═════ Data for review ═════

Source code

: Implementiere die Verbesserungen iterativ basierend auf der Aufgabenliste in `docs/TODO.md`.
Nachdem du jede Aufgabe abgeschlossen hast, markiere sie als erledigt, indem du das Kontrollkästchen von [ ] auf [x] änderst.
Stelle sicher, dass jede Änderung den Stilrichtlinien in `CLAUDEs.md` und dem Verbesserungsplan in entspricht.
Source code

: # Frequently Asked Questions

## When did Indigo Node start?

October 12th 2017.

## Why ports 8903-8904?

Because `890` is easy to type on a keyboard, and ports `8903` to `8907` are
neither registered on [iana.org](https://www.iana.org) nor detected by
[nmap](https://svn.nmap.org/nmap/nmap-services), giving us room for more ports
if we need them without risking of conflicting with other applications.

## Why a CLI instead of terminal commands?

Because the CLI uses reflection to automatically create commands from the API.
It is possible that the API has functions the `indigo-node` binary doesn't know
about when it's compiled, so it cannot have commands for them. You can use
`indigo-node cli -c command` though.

═════

◆ **What you have to do**
Return all the lines above exactly as given.

◆ **Response to the task**
Source code

: Implementiere die Verbesserungen iterativ basierend auf der Aufgabenliste in `docs/TODO.md`.
Nachdem du jede Aufgabe abgeschlossen hast, markiere sie als erledigt, indem du das Kontrollkästchen von [ ] auf [x] änderst.
Stelle sicher, dass jede Änderung den Stilrichtlinien in `CLAUDEs.md` und dem Verbesserungsplan in entspricht.
Source code

: # Frequently Asked Questions

## When did Indigo Node start?

October 12th 2017.

## Why ports 8903-8904?

Because `890` is easy to type on a keyboard, and ports `8903` to `8907` are
neither registered on [iana.org](https://www.iana.org) nor detected by
[nmap](https://svn.nmap.org/nmap/nmap-services), giving us room for more ports
if we need them without risking of conflicting with other applications.

## Why a CLI instead of terminal commands?

Because the CLI uses reflection to automatically create commands from the API.
It is possible that the API has functions the `indigo-node` binary doesn't know
about when it's compiled, so it cannot have commands for them. You can use
`indigo-node cli -c command` though.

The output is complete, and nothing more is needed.